» Action item: Determine the number of lines of the records below that include "directory". Respond with the number and no other text.
*** Records for this task ***
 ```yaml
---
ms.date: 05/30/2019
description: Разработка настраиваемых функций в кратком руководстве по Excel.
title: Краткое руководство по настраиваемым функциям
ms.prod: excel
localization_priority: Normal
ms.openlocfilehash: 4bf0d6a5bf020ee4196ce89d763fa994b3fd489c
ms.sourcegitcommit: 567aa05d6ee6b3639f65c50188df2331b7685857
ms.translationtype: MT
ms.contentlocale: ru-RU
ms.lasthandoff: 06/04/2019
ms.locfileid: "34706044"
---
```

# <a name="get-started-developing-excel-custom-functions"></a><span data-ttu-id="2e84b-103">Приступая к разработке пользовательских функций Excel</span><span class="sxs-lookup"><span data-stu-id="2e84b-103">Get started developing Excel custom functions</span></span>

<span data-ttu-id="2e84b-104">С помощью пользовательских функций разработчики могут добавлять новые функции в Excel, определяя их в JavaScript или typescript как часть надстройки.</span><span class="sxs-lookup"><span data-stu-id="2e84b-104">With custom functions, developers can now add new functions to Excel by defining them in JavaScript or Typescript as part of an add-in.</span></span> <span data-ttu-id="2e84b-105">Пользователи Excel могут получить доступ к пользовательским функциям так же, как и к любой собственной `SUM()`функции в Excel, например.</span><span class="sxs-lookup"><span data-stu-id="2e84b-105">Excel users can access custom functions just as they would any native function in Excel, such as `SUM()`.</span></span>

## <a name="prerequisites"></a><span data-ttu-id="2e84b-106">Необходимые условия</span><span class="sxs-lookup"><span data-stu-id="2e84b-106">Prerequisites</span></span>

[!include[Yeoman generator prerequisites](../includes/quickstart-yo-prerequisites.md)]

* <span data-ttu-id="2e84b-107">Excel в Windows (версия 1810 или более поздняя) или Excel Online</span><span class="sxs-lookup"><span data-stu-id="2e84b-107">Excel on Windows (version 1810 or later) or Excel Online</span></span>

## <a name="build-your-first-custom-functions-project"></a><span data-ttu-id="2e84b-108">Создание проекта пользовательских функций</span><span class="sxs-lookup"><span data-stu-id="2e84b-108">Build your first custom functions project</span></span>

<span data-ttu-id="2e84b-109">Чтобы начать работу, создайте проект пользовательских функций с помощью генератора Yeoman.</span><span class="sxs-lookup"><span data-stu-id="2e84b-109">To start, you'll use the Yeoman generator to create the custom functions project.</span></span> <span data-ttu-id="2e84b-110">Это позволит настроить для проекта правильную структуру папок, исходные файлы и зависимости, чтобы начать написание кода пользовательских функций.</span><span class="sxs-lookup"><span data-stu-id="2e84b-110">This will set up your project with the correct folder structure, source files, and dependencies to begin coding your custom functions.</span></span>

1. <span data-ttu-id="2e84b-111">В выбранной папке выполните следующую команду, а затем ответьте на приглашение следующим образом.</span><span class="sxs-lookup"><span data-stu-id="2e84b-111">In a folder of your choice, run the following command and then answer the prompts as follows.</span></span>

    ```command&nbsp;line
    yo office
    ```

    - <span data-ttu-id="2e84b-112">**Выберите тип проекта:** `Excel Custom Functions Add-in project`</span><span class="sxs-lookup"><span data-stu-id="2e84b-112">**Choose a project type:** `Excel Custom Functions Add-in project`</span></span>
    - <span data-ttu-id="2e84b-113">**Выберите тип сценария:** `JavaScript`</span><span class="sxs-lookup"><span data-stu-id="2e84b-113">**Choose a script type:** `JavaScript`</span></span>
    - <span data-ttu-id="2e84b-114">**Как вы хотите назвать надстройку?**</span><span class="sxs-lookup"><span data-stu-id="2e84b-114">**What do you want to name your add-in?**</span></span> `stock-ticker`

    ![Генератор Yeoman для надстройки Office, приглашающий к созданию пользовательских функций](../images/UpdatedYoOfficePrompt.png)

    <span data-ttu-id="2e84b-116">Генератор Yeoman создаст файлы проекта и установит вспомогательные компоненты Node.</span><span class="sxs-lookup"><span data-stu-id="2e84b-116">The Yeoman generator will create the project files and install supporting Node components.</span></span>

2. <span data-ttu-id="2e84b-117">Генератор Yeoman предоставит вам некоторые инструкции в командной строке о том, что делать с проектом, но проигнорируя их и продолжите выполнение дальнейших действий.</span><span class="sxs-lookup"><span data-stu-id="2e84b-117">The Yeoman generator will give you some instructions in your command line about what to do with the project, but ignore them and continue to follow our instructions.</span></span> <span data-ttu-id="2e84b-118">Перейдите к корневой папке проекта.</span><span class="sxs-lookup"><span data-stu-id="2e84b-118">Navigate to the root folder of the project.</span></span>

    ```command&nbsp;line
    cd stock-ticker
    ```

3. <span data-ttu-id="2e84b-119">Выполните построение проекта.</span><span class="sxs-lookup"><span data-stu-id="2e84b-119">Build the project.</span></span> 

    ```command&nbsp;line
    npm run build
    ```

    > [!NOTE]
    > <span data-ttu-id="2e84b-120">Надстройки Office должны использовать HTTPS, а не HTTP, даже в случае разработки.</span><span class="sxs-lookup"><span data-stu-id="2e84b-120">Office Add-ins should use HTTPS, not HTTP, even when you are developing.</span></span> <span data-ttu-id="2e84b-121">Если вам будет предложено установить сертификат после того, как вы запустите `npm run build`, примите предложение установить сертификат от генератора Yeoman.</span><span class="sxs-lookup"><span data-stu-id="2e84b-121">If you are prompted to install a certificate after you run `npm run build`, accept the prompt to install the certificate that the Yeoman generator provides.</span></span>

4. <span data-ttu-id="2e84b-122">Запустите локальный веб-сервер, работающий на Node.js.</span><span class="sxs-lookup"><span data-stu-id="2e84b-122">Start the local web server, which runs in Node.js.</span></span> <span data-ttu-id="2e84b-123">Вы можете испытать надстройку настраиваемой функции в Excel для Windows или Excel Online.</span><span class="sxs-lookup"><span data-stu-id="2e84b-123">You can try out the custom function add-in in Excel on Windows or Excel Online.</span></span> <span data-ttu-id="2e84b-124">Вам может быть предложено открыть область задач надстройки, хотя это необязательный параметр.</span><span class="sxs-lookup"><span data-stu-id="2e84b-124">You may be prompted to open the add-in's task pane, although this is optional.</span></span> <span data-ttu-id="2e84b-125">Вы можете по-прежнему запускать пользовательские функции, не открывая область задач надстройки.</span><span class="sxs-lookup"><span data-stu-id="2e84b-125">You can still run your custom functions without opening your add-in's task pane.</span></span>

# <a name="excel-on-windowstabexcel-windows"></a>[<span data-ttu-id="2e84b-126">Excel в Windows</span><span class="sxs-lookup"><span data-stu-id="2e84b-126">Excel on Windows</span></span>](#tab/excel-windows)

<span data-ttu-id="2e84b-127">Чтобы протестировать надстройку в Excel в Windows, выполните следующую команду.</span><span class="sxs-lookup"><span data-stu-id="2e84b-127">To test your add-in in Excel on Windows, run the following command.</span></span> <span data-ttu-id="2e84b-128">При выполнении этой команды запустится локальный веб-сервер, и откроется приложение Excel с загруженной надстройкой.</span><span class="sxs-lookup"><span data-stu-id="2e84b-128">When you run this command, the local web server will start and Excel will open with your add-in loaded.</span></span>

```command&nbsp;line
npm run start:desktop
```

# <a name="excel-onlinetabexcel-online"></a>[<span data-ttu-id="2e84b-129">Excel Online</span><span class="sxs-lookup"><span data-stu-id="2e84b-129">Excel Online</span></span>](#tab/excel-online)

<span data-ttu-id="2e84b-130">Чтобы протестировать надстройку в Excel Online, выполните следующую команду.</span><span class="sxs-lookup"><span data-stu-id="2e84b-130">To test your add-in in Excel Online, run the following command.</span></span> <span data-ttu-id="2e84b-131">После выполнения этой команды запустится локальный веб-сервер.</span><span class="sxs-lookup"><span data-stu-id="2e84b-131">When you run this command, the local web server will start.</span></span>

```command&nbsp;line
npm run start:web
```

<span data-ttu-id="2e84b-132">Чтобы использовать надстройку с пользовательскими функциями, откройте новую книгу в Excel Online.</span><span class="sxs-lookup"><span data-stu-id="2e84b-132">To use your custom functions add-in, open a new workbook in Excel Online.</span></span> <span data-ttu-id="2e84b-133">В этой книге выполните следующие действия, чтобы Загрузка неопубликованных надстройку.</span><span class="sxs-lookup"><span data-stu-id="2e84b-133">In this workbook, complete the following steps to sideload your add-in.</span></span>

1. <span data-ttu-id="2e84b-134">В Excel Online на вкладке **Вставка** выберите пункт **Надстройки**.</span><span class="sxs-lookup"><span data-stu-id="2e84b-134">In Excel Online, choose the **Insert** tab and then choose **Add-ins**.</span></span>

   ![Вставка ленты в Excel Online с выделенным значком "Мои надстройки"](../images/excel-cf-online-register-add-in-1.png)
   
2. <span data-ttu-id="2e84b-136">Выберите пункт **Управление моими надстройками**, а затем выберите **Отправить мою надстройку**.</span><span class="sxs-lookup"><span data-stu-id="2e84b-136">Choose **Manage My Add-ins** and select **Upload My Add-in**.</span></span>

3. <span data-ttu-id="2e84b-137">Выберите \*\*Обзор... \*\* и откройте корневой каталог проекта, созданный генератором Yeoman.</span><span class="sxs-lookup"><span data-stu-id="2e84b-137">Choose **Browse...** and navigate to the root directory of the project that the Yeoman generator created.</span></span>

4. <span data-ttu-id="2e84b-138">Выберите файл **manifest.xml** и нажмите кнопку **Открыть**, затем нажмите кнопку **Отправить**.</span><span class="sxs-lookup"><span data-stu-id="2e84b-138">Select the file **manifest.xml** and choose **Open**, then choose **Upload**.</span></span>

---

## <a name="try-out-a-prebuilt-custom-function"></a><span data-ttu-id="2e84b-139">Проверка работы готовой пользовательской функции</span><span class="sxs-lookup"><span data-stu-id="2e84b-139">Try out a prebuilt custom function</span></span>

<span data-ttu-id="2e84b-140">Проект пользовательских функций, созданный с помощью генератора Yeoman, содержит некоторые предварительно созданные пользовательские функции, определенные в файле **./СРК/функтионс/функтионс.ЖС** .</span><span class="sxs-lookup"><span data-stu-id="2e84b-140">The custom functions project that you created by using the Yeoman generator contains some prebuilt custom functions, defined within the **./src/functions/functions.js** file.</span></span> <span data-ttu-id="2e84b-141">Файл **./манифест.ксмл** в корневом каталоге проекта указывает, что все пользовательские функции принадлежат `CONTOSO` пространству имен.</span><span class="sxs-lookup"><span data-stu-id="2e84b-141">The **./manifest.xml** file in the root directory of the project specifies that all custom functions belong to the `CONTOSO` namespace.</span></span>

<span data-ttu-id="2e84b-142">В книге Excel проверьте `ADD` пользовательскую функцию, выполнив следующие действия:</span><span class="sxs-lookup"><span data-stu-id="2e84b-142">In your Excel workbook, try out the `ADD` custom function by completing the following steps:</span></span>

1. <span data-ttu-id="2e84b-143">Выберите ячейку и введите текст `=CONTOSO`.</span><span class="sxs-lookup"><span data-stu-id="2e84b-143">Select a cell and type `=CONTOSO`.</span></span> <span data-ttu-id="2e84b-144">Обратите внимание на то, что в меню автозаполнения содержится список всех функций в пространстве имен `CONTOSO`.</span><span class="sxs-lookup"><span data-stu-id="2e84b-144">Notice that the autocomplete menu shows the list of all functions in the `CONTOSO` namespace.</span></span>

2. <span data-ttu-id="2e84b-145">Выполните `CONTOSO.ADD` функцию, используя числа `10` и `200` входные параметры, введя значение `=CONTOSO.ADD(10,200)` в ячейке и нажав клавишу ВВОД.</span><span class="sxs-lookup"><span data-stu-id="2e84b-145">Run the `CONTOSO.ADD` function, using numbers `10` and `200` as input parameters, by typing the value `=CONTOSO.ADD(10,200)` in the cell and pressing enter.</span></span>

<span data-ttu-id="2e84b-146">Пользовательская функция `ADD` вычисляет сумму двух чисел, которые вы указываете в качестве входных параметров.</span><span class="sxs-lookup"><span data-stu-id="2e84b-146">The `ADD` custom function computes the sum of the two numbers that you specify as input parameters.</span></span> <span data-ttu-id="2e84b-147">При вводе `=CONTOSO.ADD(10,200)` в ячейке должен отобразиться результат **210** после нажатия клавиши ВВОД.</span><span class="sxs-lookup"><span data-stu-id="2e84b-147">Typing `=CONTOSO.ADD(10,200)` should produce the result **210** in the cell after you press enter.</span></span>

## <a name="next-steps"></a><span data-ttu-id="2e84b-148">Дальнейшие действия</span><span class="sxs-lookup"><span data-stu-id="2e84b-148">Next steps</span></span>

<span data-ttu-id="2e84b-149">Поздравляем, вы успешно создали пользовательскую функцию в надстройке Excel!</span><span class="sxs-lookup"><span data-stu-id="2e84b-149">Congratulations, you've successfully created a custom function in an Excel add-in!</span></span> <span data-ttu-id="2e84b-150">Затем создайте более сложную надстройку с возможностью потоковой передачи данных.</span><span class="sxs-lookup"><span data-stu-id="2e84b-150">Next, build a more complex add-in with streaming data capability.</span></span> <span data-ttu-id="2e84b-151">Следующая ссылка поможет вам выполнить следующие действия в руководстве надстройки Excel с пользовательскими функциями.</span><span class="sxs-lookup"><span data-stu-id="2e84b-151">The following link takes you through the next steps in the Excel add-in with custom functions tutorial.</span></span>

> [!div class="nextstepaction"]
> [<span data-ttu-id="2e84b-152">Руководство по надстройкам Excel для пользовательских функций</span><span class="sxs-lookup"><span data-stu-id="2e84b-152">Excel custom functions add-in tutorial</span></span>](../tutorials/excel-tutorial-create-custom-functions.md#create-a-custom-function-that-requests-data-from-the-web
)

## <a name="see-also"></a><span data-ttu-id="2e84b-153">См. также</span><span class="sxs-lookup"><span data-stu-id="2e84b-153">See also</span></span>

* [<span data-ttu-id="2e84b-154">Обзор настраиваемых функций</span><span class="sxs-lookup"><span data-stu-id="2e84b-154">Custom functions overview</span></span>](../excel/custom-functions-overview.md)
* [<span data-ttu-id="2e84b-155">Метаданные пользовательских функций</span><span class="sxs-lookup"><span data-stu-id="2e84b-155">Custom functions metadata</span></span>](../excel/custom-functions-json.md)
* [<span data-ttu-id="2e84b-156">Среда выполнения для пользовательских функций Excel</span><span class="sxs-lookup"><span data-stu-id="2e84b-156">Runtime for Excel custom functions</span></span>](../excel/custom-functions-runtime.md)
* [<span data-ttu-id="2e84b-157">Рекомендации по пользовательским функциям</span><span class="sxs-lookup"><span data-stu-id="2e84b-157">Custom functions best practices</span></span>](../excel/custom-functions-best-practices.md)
***
» Answer area: 2